Wed Nov 19, 2003 4:31 am

Heres my input:

The flight path woul take it to northwest Egypt where it woud turn to slightly south of west and chase the sun. The plane would never make it to 23.5degN but quite close, and sunset would be over the middle of the atlantic at about 30degW. The path would look like a backward Cwith an extended flat bottom.

I think....
There are too many self indulgent weiners in this town with too much bloody money" Randal Raines- Gone in 60 Seconds
 
timz
Posts: 6100
Joined: Fri Sep 17, 1999 7:43 am

RE: Nice But Heavy Math Problem!

Wed Nov 19, 2003 8:29 am

Nobody's going to come up with an actual answer, but still...
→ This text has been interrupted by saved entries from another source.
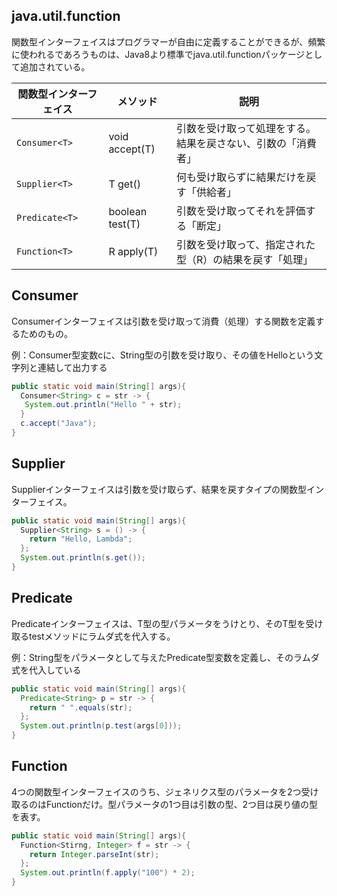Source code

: ## java.util.function

関数型インターフェイスはプログラマーが自由に定義することができるが、頻繁に使われるであろうものは、Java8より標準でjava.util.functionパッケージとして追加されている。



関数型インターフェイス|メソッド|説明
--|--|--
`Consumer<T>`|void accept(T)|引数を受け取って処理をする。結果を戻さない、引数の「消費者」
 `Supplier<T>`|T get()|何も受け取らずに結果だけを戻す「供給者」
 `Predicate<T>`|boolean test(T)|引数を受け取ってそれを評価する「断定」
 `Function<T>`|R apply(T)|引数を受け取って、指定された型（R）の結果を戻す「処理」

## Consumer

Consumerインターフェイスは引数を受け取って消費（処理）する関数を定義するためのもの。

例：Consumer型変数cに、String型の引数を受け取り、その値をHelloという文字列と連結して出力する

```Java
public static void main(String[] args){
  Consumer<String> c = str -> {
   System.out.println("Hello " + str);
  }
  c.accept("Java");
} 
```

## Supplier

Supplierインターフェイスは引数を受け取らず、結果を戻すタイプの関数型インターフェイス。

```Java
public static void main(String[] args){
  Supplier<String> s = () -> {
    return "Hello, Lambda";
  };
  System.out.println(s.get());
}
```

## Predicate

Predicateインターフェイスは、T型の型パラメータをうけとり、そのT型を受け取るtestメソッドにラムダ式を代入する。

例：String型をパラメータとして与えたPredicate型変数を定義し、そのラムダ式を代入している

```Java
public static void main(String[] args){
  Predicate<String> p = str -> {
    return " ".equals(str);
  };
  System.out.println(p.test(args[0]));
}
```

## Function

4つの関数型インターフェイスのうち、ジェネリクス型のパラメータを2つ受け取るのはFunctionだけ。型パラメータの1つ目は引数の型、2つ目は戻り値の型を表す。

```Java
public static void main(String[] args){
  Function<Stirng, Integer> f = str -> {
    return Integer.parseInt(str);
  };
  System.out.println(f.apply("100") * 2);
}
```
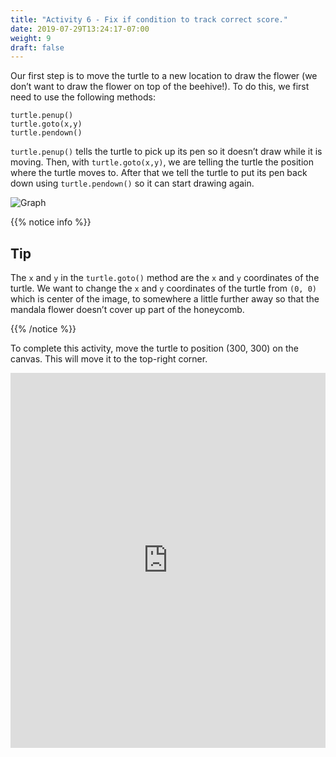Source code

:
 ```yaml
---
title: "Activity 6 - Fix if condition to track correct score."
date: 2019-07-29T13:24:17-07:00
weight: 9
draft: false
---
```


Our first step is to move the turtle to a new location to draw the flower (we don’t want to draw the flower on top of the beehive!). To do this, we first need to use the following methods:

```
turtle.penup() 
turtle.goto(x,y)
turtle.pendown()
```

`turtle.penup()` tells the turtle to pick up its pen so it doesn’t draw while it is moving. Then, with `turtle.goto(x,y)`, we are telling the turtle the position where the turtle moves to. After that we tell the turtle to put its pen back down using `turtle.pendown()` so it can start drawing again. 

![Graph](../media/graph.png)

{{% notice info %}}

## Tip

The `x` and  `y` in the `turtle.goto()` method are the `x` and `y` coordinates of the turtle. We want to change the `x` and  `y` coordinates of the turtle from `(0, 0)` which is center of the image, to somewhere a little further away so that the mandala flower doesn’t cover up part of the honeycomb.

{{% /notice %}}

To complete this activity, move the turtle to position (300, 300) on the canvas. This will move it to the top-right corner.

<iframe height="600px" width="100%" src="https://repl.it/@nuevofoundation/PythonWithTurtleActivity6?lite=true" scrolling="no" frameborder="no" allowtransparency="true" allowfullscreen="true" sandbox="allow-forms allow-pointer-lock allow-popups allow-same-origin allow-scripts allow-modals"></iframe>
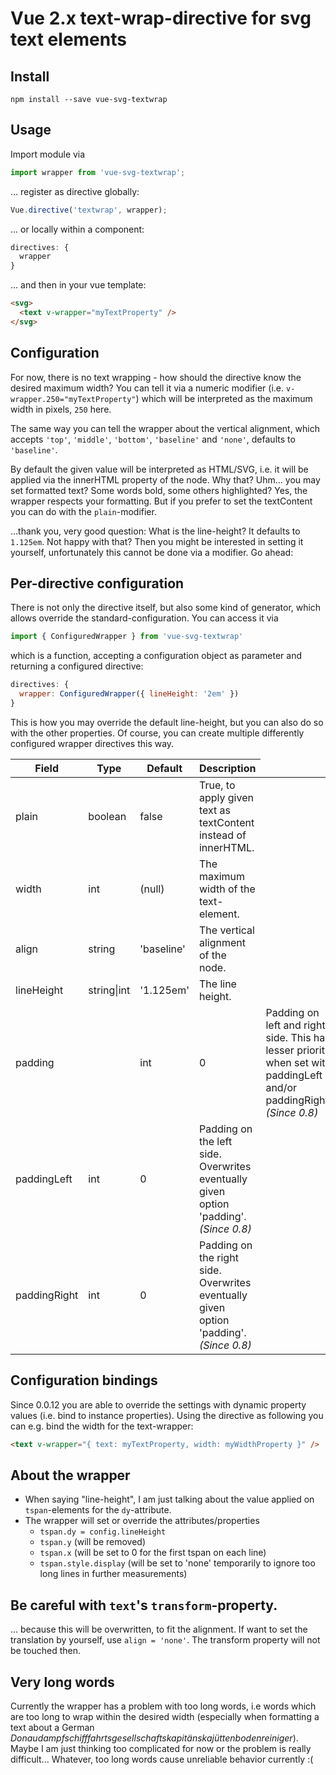 # Vue 2.x text-wrap-directive for svg text elements

## Install
`npm install --save vue-svg-textwrap`

## Usage
Import module via
```javascript
import wrapper from 'vue-svg-textwrap';
```

... register as directive globally:
```javascript
Vue.directive('textwrap', wrapper);
```
... or locally within a component:
```javascript
directives: {
  wrapper
}
```
... and then in your vue template:
```html
<svg>
  <text v-wrapper="myTextProperty" />
</svg>
```

## Configuration
For now, there is no text wrapping - how should the directive know the desired maximum width?
You can tell it via a numeric modifier (i.e. `v-wrapper.250="myTextProperty"`) which will be interpreted as the maximum width in pixels, `250` here.

The same way you can tell the wrapper about the vertical alignment, which accepts `'top'`, `'middle'`, `'bottom'`, `'baseline'` and `'none'`, defaults to `'baseline'`.

By default the given value will be interpreted as HTML/SVG, i.e. it will be applied via the innerHTML property of the node. Why that? Uhm... you may set formatted text? Some words bold, some others highlighted? Yes, the wrapper respects your formatting. But if you prefer to set the textContent you can do with the `plain`-modifier.

...thank you, very good question: What is the line-height? It defaults to `1.125em`. Not happy with that? Then you might be interested in setting it yourself, unfortunately this cannot be done via a modifier. Go ahead:

## Per-directive configuration
There is not only the directive itself, but also some kind of generator, which allows override the standard-configuration. You can access it via
```javascript
import { ConfiguredWrapper } from 'vue-svg-textwrap'
```
which is a function, accepting a configuration object as parameter and returning a configured directive:
```javascript
directives: {
  wrapper: ConfiguredWrapper({ lineHeight: '2em' })
}
```
This is how you may override the default line-height, but you can also do so with the other properties. Of course, you can create multiple differently configured wrapper directives this way.
<table>
	<thead><tr><th>Field</th><th>Type</th><th>Default</th><th>Description</th></tr></thead>
	<tbody>
		<tr>
			<td>plain</td>
			<td>boolean</td>
			<td>false</td>
			<td>True, to apply given text as textContent instead of innerHTML.</td>
		</tr>
		<tr>
			<td>width</td>
			<td>int</td>
			<td>(null)</td>
			<td>The maximum width of the text-element.</td>
		</tr>
		<tr>
			<td>align</td>
			<td>string</td>
			<td>'baseline'</td>
			<td>The vertical alignment of the node.</td>
		</tr>
		<tr>
			<td>lineHeight</td>
			<td>string|int</td>
			<td>'1.125em'</td>
			<td>The line height.</td>
		</tr>
		<tr>
			<td>padding<td>
			<td>int</td>
			<td>0</td>
			<td>Padding on left and right side. This has lesser priority when set with paddingLeft and/or paddingRight. <i>(Since 0.8)</i></td>
		</tr>
		<tr>
			<td>paddingLeft</td>
			<td>int</td>
			<td>0</td>
			<td>Padding on the left side. Overwrites eventually given option 'padding'. <i>(Since 0.8)</i></td>
		</tr>
		<tr>
			<td>paddingRight</td>
			<td>int</td>
			<td>0</td>
			<td>Padding on the right side. Overwrites eventually given option 'padding'. <i>(Since 0.8)</i></td>
		</tr>
	</tbody>
</table>

## Configuration bindings
Since 0.0.12 you are able to override the settings with dynamic property values (i.e. bind to instance properties). Using the directive as following you can e.g. bind the width for the text-wrapper: 
```html
<text v-wrapper="{ text: myTextProperty, width: myWidthProperty }" />
```

## About the wrapper
* When saying "line-height", I am just talking about the value applied on `tspan`-elements for the `dy`-attribute.
* The wrapper will set or override the attributes/properties
	* `tspan.dy = config.lineHeight`
	* `tspan.y` (will be removed)
	* `tspan.x` (will be set to 0 for the first tspan on each line)
	* `tspan.style.display` (will be set to 'none' temporarily to ignore too long lines in further measurements)

## Be careful with `text`'s `transform`-property.
... because this will be overwritten, to fit the alignment. If want to set the translation by yourself, use `align = 'none'`. The transform property will not be touched then.

## Very long words
Currently the wrapper has a problem with too long words, i.e words which are too long to wrap within the desired width (especially when formatting a text about a German *Donaudampfschifffahrtsgesellschaftskapitänskajüttenbodenreiniger*). Maybe I am just thinking too complicated for now or the problem is really difficult... Whatever, too long words cause unreliable behavior currently :(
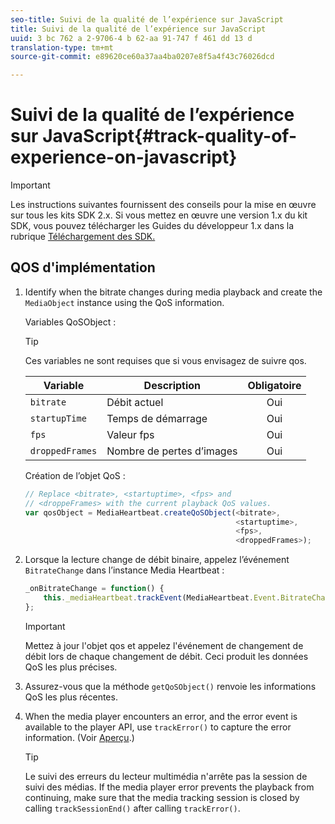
 ```yaml
---
seo-title: Suivi de la qualité de l’expérience sur JavaScript
title: Suivi de la qualité de l’expérience sur JavaScript
uuid: 3 bc 762 a 2-9706-4 b 62-aa 91-747 f 461 dd 13 d
translation-type: tm+mt
source-git-commit: e89620ce60a37aa4ba0207e8f5a4f43c76026dcd

---
```



# Suivi de la qualité de l’expérience sur JavaScript{#track-quality-of-experience-on-javascript}

>[!IMPORTANT]
>
>Les instructions suivantes fournissent des conseils pour la mise en œuvre sur tous les kits SDK 2.x. Si vous mettez en œuvre une version 1.x du kit SDK, vous pouvez télécharger les Guides du développeur 1.x dans la rubrique [Téléchargement des SDK.](/help/sdk-implement/download-sdks.md)

## QOS d'implémentation

1. Identify when the bitrate changes during media playback and create the `MediaObject` instance using the QoS information.

   Variables QoSObject :

   >[!TIP]
   >
   >Ces variables ne sont requises que si vous envisagez de suivre qos.

   | Variable | Description | Obligatoire |
   | --- | --- | :---: |
   | `bitrate` | Débit actuel | Oui |
   | `startupTime` | Temps de démarrage | Oui |
   | `fps` | Valeur fps | Oui |
   | `droppedFrames` | Nombre de pertes d’images | Oui |

   Création de l’objet QoS :

   ```js
   // Replace <bitrate>, <startuptime>, <fps> and  
   // <droppeFrames> with the current playback QoS values.  
   var qosObject = MediaHeartbeat.createQoSObject(<bitrate>,  
                                                  <startuptime>,  
                                                  <fps>,  
                                                  <droppedFrames>); 
   ```

1. Lorsque la lecture change de débit binaire, appelez l’événement `BitrateChange` dans l’instance Media Heartbeat :

   ```js
   _onBitrateChange = function() { 
       this._mediaHeartbeat.trackEvent(MediaHeartbeat.Event.BitrateChange, qosObject); 
   };
   ```

   >[!IMPORTANT]
   >
   >Mettez à jour l'objet qos et appelez l'événement de changement de débit lors de chaque changement de débit. Ceci produit les données QoS les plus précises.

1. Assurez-vous que la méthode `getQoSObject()` renvoie les informations QoS les plus récentes.
1. When the media player encounters an error, and the error event is available to the player API, use `trackError()` to capture the error information. (Voir [Aperçu](/help/sdk-implement/track-errors/track-errors-overview.md).)

   >[!TIP]
   >
   >Le suivi des erreurs du lecteur multimédia n'arrête pas la session de suivi des médias. If the media player error prevents the playback from continuing, make sure that the media tracking session is closed by calling `trackSessionEnd()` after calling `trackError()`.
The guys that are saying the plane will start out headed southeast need to think a little more. If you're on the ground at 45 North at sunrise on 21 June, where does the sun rise? Well north of east, right? Actual azimuth would be somewhere around 55-56 degrees. The plane starts out headed that way; I suppose it ends up headed WNW, but could be wrong about that.
 
mjzair
Posts: 354
Joined: Tue Nov 30, 1999 12:10 pm

RE: Nice But Heavy Math Problem!

Wed Nov 19, 2003 10:02 am

Timz...
I think maybe we are reading the problem a little differently.
It says that the plane is already in the air, and at sunrise the plane is directly facing the rising sun.
We established that the sun will rise at 23.5 N on June 21st, so from a position of 45N the sun must rise in the south east.
 
timz
Posts: 6100
Joined: Fri Sep 17, 1999 7:43 am

RE: Nice But Heavy Math Problem!

Wed Nov 19, 2003 10:23 am

Like I said, it rises 55-56 degrees east of north at latitude 45 North on 21 June.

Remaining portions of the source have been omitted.